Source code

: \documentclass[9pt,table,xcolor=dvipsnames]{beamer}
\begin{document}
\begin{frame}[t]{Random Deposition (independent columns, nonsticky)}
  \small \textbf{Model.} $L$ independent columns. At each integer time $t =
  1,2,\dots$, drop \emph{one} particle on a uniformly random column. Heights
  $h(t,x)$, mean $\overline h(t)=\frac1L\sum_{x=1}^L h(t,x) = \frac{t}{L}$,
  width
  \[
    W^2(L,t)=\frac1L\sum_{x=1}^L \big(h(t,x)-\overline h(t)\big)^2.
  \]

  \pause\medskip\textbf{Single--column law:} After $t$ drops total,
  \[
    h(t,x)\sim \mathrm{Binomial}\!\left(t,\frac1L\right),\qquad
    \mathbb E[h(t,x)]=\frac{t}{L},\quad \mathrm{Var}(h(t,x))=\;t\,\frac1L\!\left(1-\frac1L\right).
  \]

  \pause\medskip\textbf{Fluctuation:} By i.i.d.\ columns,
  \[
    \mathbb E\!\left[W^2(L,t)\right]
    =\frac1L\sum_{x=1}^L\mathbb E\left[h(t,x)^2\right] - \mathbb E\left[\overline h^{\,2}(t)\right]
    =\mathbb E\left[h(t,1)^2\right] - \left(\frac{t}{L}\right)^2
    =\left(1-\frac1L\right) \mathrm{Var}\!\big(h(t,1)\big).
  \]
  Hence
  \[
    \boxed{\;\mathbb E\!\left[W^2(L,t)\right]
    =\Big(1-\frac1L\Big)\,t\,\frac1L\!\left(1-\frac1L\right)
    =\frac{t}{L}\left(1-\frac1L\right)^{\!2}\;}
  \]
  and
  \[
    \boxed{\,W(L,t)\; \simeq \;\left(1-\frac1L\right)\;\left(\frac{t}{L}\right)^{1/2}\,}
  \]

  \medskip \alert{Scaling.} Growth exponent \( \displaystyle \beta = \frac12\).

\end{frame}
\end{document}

===============

Show each line in the data where the string "textbf" appears.

SOLUTION TO THE PROBLEM ->
  \small \textbf{Model.} $L$ independent columns. At each integer time $t =
  \pause\medskip\textbf{Single--column law:} After $t$ drops total,
  \pause\medskip\textbf{Fluctuation:} By i.i.d.\ columns,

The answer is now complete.